:: AIM OF THE EXERCISE ::
Starting with the first line of the data that follows, transcribe every line verbatim until the line containing "The application of" has been transcribed.

[Data extracted from a collection]
[Start of Attachment]

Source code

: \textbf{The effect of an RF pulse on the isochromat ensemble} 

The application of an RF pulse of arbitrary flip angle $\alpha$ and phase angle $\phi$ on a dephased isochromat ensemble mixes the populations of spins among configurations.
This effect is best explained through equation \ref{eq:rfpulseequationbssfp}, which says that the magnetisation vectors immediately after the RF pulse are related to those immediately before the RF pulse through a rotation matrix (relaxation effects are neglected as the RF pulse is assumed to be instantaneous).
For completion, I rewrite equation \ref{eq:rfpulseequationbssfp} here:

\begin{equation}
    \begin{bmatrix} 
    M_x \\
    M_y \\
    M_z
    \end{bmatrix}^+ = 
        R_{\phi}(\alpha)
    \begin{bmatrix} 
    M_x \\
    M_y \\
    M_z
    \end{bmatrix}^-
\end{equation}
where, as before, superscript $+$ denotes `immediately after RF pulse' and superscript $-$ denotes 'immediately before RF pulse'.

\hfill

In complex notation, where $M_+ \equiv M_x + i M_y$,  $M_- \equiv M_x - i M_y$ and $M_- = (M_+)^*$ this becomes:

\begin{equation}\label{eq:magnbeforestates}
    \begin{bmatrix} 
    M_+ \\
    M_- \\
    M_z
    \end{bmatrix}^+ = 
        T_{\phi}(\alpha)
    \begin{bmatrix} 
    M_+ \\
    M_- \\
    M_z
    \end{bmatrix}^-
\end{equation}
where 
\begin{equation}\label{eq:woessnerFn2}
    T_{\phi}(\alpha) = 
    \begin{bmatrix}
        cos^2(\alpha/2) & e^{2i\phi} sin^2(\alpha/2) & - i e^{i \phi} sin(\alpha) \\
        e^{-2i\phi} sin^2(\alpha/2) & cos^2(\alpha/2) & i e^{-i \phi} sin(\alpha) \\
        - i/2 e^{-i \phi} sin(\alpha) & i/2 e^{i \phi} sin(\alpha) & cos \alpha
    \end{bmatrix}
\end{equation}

[End of Attachment]

:: RESULT OF THE EXERCISE ::
Source code

: \textbf{The effect of an RF pulse on the isochromat ensemble} 

The application of an RF pulse of arbitrary flip angle $\alpha$ and phase angle $\phi$ on a dephased isochromat ensemble mixes the populations of spins among configurations.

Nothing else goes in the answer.